### Exercise aim
Restate the entries word for word, omitting nothing.

### Study material
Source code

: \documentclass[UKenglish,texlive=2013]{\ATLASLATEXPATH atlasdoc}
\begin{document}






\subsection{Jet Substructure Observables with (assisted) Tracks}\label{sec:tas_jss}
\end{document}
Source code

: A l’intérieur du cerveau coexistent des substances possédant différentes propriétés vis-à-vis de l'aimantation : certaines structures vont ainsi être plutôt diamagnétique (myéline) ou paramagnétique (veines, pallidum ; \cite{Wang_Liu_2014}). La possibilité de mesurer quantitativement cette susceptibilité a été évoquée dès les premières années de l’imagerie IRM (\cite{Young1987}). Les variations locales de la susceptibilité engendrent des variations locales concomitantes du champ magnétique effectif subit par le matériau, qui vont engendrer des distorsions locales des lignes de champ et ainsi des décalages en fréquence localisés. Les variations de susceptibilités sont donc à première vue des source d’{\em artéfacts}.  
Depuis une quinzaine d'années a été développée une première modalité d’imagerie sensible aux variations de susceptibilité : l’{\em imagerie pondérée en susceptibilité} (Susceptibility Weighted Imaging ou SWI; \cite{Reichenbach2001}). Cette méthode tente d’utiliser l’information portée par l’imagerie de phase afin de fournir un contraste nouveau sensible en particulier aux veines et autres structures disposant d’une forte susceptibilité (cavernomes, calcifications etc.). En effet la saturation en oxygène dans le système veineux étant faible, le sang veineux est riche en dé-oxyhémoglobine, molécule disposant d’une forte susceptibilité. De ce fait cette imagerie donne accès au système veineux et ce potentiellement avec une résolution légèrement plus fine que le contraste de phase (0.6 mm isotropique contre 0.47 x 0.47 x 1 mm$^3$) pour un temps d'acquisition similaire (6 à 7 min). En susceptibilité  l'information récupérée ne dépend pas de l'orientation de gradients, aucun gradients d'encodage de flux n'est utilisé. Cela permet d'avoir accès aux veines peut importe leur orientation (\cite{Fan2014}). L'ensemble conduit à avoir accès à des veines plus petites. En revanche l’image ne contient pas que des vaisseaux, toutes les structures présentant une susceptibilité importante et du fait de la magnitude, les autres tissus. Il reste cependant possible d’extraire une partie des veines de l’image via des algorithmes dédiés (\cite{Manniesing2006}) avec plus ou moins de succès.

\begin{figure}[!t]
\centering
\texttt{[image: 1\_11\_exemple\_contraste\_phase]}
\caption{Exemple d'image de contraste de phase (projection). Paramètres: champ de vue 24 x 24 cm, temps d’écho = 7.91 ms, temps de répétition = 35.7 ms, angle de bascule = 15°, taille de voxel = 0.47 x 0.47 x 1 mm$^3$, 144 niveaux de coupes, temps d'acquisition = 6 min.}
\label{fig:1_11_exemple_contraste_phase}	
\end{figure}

### Finished task
Source code

: \documentclass[UKenglish,texlive=2013]{\ATLASLATEXPATH atlasdoc}
\begin{document}






\subsection{Jet Substructure Observables with (assisted) Tracks}\label{sec:tas_jss}
\end{document}
Source code

: A l’intérieur du cerveau coexistent des substances possédant différentes propriétés vis-à-vis de l'aimantation : certaines structures vont ainsi être plutôt diamagnétique (myéline) ou paramagnétique (veines, pallidum ; \cite{Wang_Liu_2014}). La possibilité de mesurer quantitativement cette susceptibilité a été évoquée dès les premières années de l’imagerie IRM (\cite{Young1987}). Les variations locales de la susceptibilité engendrent des variations locales concomitantes du champ magnétique effectif subit par le matériau, qui vont engendrer des distorsions locales des lignes de champ et ainsi des décalages en fréquence localisés. Les variations de susceptibilités sont donc à première vue des source d’{\em artéfacts}.  
Depuis une quinzaine d'années a été développée une première modalité d’imagerie sensible aux variations de susceptibilité : l’{\em imagerie pondérée en susceptibilité} (Susceptibility Weighted Imaging ou SWI; \cite{Reichenbach2001}). Cette méthode tente d’utiliser l’information portée par l’imagerie de phase afin de fournir un contraste nouveau sensible en particulier aux veines et autres structures disposant d’une forte susceptibilité (cavernomes, calcifications etc.). En effet la saturation en oxygène dans le système veineux étant faible, le sang veineux est riche en dé-oxyhémoglobine, molécule disposant d’une forte susceptibilité. De ce fait cette imagerie donne accès au système veineux et ce potentiellement avec une résolution légèrement plus fine que le contraste de phase (0.6 mm isotropique contre 0.47 x 0.47 x 1 mm$^3$) pour un temps d'acquisition similaire (6 à 7 min). En susceptibilité  l'information récupérée ne dépend pas de l'orientation de gradients, aucun gradients d'encodage de flux n'est utilisé. Cela permet d'avoir accès aux veines peut importe leur orientation (\cite{Fan2014}). L'ensemble conduit à avoir accès à des veines plus petites. En revanche l’image ne contient pas que des vaisseaux, toutes les structures présentant une susceptibilité importante et du fait de la magnitude, les autres tissus. Il reste cependant possible d’extraire une partie des veines de l’image via des algorithmes dédiés (\cite{Manniesing2006}) avec plus ou moins de succès.

\begin{figure}[!t]
\centering
\texttt{[image: 1\_11\_exemple\_contraste\_phase]}
\caption{Exemple d'image de contraste de phase (projection). Paramètres: champ de vue 24 x 24 cm, temps d’écho = 7.91 ms, temps de répétition = 35.7 ms, angle de bascule = 15°, taille de voxel = 0.47 x 0.47 x 1 mm$^3$, 144 niveaux de coupes, temps d'acquisition = 6 min.}
\label{fig:1_11_exemple_contraste_phase}	
\end{figure}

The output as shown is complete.